Collected data >>
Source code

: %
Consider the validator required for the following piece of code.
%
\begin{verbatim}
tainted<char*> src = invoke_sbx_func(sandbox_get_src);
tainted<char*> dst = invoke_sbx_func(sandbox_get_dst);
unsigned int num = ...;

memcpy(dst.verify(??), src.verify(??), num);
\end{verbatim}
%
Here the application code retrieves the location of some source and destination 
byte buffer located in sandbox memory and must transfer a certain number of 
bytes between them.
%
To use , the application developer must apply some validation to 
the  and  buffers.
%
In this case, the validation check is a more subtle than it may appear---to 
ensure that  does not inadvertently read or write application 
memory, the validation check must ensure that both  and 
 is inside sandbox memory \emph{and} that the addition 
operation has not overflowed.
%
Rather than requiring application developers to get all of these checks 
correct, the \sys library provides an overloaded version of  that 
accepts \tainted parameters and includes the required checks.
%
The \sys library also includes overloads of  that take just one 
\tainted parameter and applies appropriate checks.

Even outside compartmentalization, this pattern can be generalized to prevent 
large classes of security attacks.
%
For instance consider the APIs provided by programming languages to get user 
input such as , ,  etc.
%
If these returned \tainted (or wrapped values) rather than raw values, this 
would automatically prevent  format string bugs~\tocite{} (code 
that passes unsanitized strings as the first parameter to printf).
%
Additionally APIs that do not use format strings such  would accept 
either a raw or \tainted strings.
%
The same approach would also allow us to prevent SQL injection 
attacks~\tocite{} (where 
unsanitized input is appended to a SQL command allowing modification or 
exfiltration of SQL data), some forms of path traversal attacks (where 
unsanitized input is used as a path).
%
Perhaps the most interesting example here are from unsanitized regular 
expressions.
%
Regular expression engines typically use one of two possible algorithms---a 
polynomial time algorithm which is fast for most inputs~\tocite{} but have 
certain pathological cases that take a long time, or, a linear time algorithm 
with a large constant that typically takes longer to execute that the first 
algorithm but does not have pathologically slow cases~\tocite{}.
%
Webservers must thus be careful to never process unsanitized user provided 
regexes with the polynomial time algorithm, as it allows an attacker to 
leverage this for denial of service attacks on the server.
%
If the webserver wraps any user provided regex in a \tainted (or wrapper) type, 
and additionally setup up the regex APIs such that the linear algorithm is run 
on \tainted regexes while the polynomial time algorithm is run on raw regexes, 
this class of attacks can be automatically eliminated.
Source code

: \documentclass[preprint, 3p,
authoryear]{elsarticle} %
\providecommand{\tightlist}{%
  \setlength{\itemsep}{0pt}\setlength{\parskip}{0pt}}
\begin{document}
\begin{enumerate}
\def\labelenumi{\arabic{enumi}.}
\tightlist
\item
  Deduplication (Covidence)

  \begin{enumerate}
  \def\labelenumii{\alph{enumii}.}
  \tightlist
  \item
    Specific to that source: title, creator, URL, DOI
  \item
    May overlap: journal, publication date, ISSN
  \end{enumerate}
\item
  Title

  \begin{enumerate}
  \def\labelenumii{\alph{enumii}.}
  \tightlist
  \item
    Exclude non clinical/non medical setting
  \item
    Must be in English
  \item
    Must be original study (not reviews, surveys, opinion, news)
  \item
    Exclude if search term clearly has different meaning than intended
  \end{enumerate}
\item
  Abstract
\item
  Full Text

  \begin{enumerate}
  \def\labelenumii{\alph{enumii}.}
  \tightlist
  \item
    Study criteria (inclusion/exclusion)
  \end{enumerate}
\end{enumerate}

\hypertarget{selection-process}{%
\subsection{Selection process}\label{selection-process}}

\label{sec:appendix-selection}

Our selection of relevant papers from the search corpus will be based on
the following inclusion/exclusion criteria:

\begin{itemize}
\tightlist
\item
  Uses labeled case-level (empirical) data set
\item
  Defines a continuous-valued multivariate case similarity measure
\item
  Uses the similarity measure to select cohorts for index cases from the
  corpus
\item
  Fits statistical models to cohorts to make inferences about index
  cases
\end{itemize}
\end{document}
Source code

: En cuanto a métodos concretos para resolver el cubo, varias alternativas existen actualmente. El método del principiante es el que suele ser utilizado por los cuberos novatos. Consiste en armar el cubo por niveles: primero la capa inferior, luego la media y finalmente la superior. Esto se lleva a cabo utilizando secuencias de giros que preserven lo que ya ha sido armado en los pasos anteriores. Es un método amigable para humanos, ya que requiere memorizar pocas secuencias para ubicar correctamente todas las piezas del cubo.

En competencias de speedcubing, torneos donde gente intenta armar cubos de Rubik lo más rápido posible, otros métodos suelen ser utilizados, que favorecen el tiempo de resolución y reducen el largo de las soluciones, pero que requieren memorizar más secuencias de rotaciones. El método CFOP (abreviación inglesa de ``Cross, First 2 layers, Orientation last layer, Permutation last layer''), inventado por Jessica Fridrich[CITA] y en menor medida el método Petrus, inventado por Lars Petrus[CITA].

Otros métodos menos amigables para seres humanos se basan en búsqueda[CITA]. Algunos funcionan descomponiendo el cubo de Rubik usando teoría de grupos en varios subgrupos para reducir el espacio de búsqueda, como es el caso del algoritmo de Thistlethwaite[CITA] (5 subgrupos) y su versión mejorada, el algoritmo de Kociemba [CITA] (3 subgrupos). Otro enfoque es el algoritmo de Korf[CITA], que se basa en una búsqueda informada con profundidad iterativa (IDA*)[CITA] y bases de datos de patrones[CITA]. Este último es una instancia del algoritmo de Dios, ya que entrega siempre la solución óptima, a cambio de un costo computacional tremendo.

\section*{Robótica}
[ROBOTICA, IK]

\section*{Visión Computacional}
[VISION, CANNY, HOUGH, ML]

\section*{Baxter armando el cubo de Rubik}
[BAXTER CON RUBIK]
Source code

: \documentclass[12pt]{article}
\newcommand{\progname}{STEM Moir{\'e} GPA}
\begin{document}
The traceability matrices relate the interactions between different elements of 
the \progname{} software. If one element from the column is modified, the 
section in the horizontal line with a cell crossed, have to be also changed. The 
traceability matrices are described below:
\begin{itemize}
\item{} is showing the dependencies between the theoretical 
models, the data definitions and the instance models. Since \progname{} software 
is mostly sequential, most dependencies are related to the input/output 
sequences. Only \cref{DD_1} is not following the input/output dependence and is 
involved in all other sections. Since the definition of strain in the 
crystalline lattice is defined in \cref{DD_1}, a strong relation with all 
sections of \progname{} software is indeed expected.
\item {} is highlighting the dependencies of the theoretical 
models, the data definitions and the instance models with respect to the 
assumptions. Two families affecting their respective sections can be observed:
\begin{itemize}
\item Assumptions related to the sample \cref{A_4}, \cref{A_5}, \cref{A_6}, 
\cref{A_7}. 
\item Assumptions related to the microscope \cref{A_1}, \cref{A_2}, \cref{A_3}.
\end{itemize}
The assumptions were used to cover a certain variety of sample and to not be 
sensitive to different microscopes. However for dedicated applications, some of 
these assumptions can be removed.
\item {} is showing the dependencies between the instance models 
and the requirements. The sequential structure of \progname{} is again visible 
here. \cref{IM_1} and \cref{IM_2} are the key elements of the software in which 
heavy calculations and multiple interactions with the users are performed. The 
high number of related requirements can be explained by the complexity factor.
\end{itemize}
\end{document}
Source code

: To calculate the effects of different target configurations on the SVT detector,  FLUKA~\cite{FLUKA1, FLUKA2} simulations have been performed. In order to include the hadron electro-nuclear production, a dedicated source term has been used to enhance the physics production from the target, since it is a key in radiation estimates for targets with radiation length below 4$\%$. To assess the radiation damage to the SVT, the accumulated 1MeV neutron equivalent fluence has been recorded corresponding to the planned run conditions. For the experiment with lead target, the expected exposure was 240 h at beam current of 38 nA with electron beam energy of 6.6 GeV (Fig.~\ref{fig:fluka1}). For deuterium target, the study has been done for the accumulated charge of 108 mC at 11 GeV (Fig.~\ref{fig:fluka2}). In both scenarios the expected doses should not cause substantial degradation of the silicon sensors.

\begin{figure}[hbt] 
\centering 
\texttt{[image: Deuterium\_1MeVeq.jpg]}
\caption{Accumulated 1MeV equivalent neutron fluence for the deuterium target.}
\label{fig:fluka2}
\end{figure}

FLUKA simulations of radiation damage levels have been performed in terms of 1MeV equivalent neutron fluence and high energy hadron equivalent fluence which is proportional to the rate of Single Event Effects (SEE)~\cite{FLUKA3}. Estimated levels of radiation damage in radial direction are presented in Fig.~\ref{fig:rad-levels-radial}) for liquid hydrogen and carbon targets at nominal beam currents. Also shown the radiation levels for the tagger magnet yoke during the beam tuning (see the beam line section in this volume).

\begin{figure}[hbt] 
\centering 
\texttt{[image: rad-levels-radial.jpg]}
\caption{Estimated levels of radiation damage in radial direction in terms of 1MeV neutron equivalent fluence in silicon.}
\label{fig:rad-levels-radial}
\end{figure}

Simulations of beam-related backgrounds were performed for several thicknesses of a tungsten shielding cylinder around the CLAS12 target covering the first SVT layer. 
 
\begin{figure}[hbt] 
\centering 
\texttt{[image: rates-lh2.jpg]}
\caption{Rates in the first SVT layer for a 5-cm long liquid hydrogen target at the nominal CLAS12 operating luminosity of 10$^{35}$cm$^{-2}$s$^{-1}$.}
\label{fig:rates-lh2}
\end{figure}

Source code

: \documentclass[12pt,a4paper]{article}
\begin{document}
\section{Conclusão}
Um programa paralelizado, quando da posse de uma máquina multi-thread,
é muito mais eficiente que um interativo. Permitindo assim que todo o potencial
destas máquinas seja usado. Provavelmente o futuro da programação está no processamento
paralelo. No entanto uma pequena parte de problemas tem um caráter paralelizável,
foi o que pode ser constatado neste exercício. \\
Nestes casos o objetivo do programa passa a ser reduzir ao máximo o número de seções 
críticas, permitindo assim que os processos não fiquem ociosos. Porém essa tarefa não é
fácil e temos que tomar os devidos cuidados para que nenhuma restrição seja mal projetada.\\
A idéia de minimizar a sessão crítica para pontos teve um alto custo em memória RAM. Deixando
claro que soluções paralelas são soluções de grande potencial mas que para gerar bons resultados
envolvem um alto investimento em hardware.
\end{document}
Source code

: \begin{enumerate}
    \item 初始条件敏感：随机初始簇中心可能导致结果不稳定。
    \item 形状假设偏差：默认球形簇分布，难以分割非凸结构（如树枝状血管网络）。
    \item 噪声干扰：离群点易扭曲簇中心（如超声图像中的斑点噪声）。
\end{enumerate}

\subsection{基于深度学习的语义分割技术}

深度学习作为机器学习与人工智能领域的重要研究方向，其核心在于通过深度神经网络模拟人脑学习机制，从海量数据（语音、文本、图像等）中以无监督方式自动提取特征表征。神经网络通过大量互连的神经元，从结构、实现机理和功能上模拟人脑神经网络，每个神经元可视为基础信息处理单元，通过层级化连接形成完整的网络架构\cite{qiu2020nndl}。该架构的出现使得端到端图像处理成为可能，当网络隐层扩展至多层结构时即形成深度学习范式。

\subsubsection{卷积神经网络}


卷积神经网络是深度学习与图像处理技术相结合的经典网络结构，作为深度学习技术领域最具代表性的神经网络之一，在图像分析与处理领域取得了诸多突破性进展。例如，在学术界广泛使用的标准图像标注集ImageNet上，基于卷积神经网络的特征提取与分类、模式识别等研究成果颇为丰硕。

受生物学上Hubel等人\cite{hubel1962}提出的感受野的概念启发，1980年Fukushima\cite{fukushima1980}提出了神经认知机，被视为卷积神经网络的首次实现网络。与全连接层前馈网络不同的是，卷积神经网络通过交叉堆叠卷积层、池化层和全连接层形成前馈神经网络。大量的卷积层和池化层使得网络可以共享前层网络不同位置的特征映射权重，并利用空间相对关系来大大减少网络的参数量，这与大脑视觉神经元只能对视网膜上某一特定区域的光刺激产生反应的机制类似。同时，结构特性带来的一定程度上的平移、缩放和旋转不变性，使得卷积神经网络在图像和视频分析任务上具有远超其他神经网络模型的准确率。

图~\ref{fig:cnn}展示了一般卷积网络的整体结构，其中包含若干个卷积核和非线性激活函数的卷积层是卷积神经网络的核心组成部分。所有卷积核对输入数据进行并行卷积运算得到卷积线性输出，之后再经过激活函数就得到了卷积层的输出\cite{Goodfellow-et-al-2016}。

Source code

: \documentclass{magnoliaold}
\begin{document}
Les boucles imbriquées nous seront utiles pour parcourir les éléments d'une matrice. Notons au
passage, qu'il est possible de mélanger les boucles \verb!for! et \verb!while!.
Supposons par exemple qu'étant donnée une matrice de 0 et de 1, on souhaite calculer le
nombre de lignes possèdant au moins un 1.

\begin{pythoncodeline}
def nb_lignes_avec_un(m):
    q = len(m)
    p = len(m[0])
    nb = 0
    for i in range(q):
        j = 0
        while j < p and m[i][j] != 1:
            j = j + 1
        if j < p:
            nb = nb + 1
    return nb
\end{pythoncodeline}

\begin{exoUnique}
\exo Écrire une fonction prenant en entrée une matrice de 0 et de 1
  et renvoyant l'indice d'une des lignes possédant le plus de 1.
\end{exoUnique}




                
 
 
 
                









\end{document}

How to complete this task >>
Copy every line of the records above that holds the word "these".

Answer box >>
Rather than requiring application developers to get all of these checks 
If these returned \tainted (or wrapped values) rather than raw values, this 
these assumptions can be removed.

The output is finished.